[DATA RECORDS]
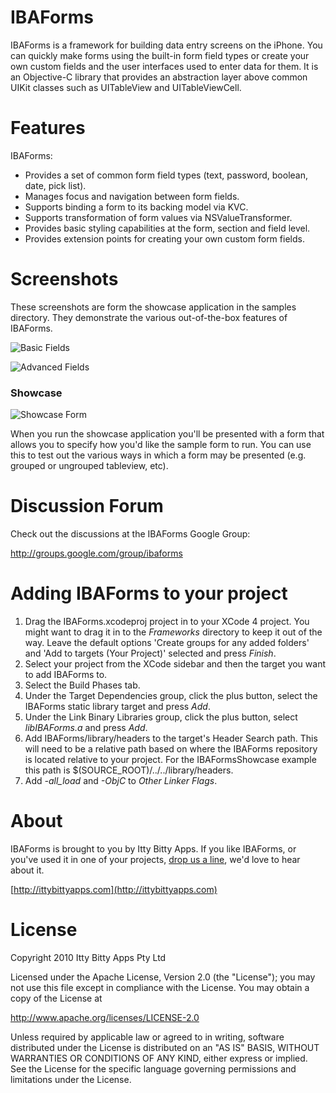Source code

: IBAForms
============
IBAForms is a framework for building data entry screens on the iPhone. You can quickly make forms using the built-in form field types or create your own custom fields and the user interfaces used to enter data for them. It is an Objective-C library that provides an abstraction layer above common UIKit classes such as UITableView and UITableViewCell.

Features
============
IBAForms:

 *  Provides a set of common form field types (text, password, boolean, date, pick list). 
 *  Manages focus and navigation between form fields.
 *  Supports binding a form to its backing model via KVC.
 *  Supports transformation of form values via NSValueTransformer.
 *  Provides basic styling capabilities at the form, section and field level.
 *  Provides extension points for creating your own custom form fields.

Screenshots
============

These screenshots are form the showcase application in the samples directory. They demonstrate the various out-of-the-box features of IBAForms.

![Basic Fields](https://github.com/ittybittydude/IBAForms/raw/master/doc/screenshots/BasicFields.jpg)

![Advanced Fields](https://github.com/ittybittydude/IBAForms/raw/master/doc/screenshots/DateTimePicklists.jpg)

### Showcase
![Showcase Form](https://github.com/ittybittydude/IBAForms/raw/master/doc/screenshots/showcase.jpg)

When you run the showcase application you'll be presented with a form that allows you to specify how you'd like the sample form to run. You can use this to test out the various ways in which a form may be presented (e.g. grouped or ungrouped tableview, etc).

Discussion Forum
============

Check out the discussions at the IBAForms Google Group:

http://groups.google.com/group/ibaforms


Adding IBAForms to your project
============
1. Drag the IBAForms.xcodeproj project in to your XCode 4 project. You might want to drag it in to the *Frameworks* directory to keep it out of the way. Leave the default options 'Create groups for any added folders' and 'Add to targets (Your Project)' selected and press *Finish*.
2. Select your project from the XCode sidebar and then the target you want to add IBAForms to.
3. Select the Build Phases tab.
4. Under the Target Dependencies group, click the plus button, select the IBAForms static library target and press *Add*.
5. Under the Link Binary Libraries group, click the plus button, select *libIBAForms.a* and press *Add*.
6. Add IBAForms/library/headers to the target's Header Search path. This will need to be a relative path based on where the IBAForms repository is located relative to your project. For the IBAFormsShowcase example this path is $(SOURCE_ROOT)/../../library/headers.
7. Add *-all_load* and *-ObjC* to *Other Linker Flags*.

About
============

IBAForms is brought to you by Itty Bitty Apps. If you like IBAForms, or you've used it in one of your projects, [drop us a line](http://ittybittyapps.com/contact-us/), we'd love to hear about it.

[http://ittybittyapps.com](http://ittybittyapps.com)


License
============

Copyright 2010 Itty Bitty Apps Pty Ltd

Licensed under the Apache License, Version 2.0 (the "License"); you may not use this file except in compliance with the License. You may obtain a copy of the License at 

http://www.apache.org/licenses/LICENSE-2.0 

Unless required by applicable law or agreed to in writing, software distributed under the License is distributed on an "AS IS" BASIS, WITHOUT WARRANTIES OR CONDITIONS OF ANY KIND, either express or implied. See the License for the specific language governing permissions and limitations under the License.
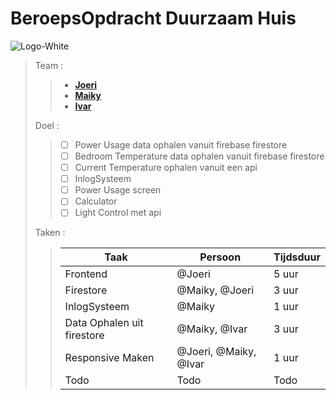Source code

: # BeroepsOpdracht Duurzaam Huis
![Logo-White](https://user-images.githubusercontent.com/90683013/160500414-9f71ded4-c8d2-41b0-b80e-bc1acaa6b499.png)

>Team : 
>>* **[Joeri](https://github.com/Joeri5)**
>>* **[Maiky](https://github.com/Maiky1304)**
>>* **[Ivar](https://github.com/ivarosterlund)**
>>
>Doel : 
>> - [ ] Power Usage data ophalen vanuit firebase firestore
>> - [ ] Bedroom Temperature data ophalen vanuit firebase firestore
>> - [ ] Current Temperature ophalen vanuit een api
>> - [ ] InlogSysteem
>> - [ ] Power Usage screen
>> - [ ] Calculator
>> - [ ] Light Control met api
>>
>Taken :
>>|Taak |Persoon |Tijdsduur|
>>--- | --- | ---|
>>|Frontend|@Joeri|5 uur|
>>|Firestore|@Maiky, @Joeri| 3 uur|
>>|InlogSysteem|@Maiky|1 uur|
>>|Data Ophalen uit firestore| @Maiky, @Ivar| 3 uur|
>>|Responsive Maken|@Joeri, @Maiky, @Ivar| 1 uur|
>>|Todo|Todo|Todo|
>>
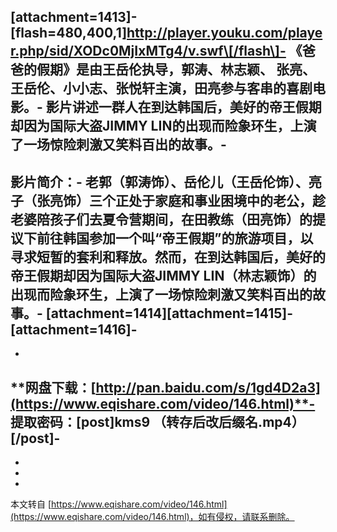 \[attachment=1413\]-
 \[flash=480,400,1\]http://player.youku.com/player.php/sid/XODc0MjIxMTg4/v.swf\[/flash\]-
《爸爸的假期》是由王岳伦执导，郭涛、林志颖、 张亮、王岳伦、小小志、张悦轩主演，田亮参与客串的喜剧电影。-
影片讲述一群人在到达韩国后，美好的帝王假期却因为国际大盗JIMMY LIN的出现而险象环生，上演了一场惊险刺激又笑料百出的故事。-
-
**影片简介：**-
**老郭（郭涛饰）、岳伦儿（王岳伦饰）、亮子（张亮饰）三个正处于家庭和事业困境中的老公，趁老婆陪孩子们去夏令营期间，在田教练（田亮饰）的提议下前往韩国参加一个叫“帝王假期”的旅游项目，以寻求短暂的套利和释放。然而，在到达韩国后，美好的帝王假期却因为国际大盗JIMMY LIN（林志颖饰）的出现而险象环生，上演了一场惊险刺激又笑料百出的故事。**-
\[attachment=1414\]\[attachment=1415\]-
\[attachment=1416\]-
-
-
**网盘下载：[http://pan.baidu.com/s/1gd4D2a3](https://www.eqishare.com/video/146.html)**-
**提取密码：**\[post\]kms9 （转存后改后缀名.mp4）\[/post\]-
-
-
-

-

本文转自 [https://www.eqishare.com/video/146.html](https://www.eqishare.com/video/146.html)，如有侵权，请联系删除。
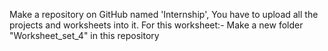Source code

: Make a repository on GitHub named 'Internship', You have to upload all the projects and worksheets into it. For this worksheet:- Make a new folder "Worksheet_set_4" in this repository
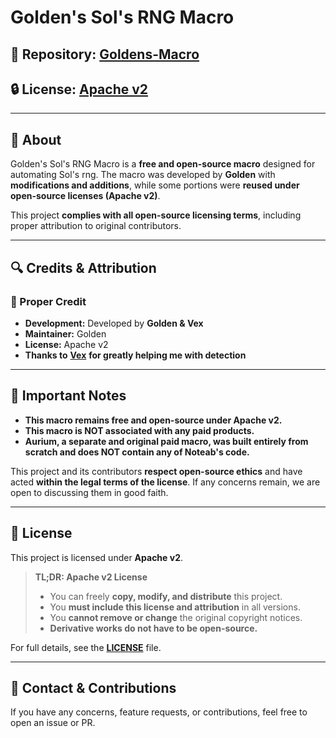 # Golden's Sol's RNG Macro

## 🔗 Repository: [Goldens-Macro](https://github.com/Goldfish-cool/Goldens-Macro) 
## 🔒 License: [Apache v2](https://www.apache.org/licenses/LICENSE-2.0)  

---

## 📖 About  
Golden's Sol's RNG Macro is a **free and open-source macro** designed for automating Sol's rng. The macro was developed by **Golden** with **modifications and additions**, while some portions were **reused under open-source licenses (Apache v2)**.  

This project **complies with all open-source licensing terms**, including proper attribution to original contributors.

---

## 🔍 Credits & Attribution   

### 📢 Proper Credit  
- **Development:** Developed by **Golden & Vex**  
- **Maintainer:** Golden  
- **License:** Apache v2 
- **Thanks to** [**Vex**](https://github.com/vexthecoder/SolsBot) **for greatly helping me with detection**
---

## 📌 Important Notes  
- **This macro remains free and open-source under Apache v2.**  
- **This macro is NOT associated with any paid products.**  
- **Aurium, a separate and original paid macro, was built entirely from scratch and does NOT contain any of Noteab's code.**  

This project and its contributors **respect open-source ethics** and have acted **within the legal terms of the license**. If any concerns remain, we are open to discussing them in good faith.  

---

## 📜 License  
This project is licensed under **Apache v2**.  

> **TL;DR: Apache v2 License**  
> - You can freely **copy, modify, and distribute** this project.  
> - You **must include this license and attribution** in all versions.  
> - You **cannot remove or change** the original copyright notices.  
> - **Derivative works do not have to be open-source.**  

For full details, see the **[LICENSE](https://github.com/Goldfish-cool/Goldens-Macro/blob/main/LICENSE)** file.

---

## 🔗 Contact & Contributions  
If you have any concerns, feature requests, or contributions, feel free to open an issue or PR.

[WORK INSTRUCTION] Read through the listing and copy each line in which the word "contributors" occurs.

[TASK SOLUTION]
This project **complies with all open-source licensing terms**, including proper attribution to original contributors.
This project and its contributors **respect open-source ethics** and have acted **within the legal terms of the license**. If any concerns remain, we are open to discussing them in good faith.  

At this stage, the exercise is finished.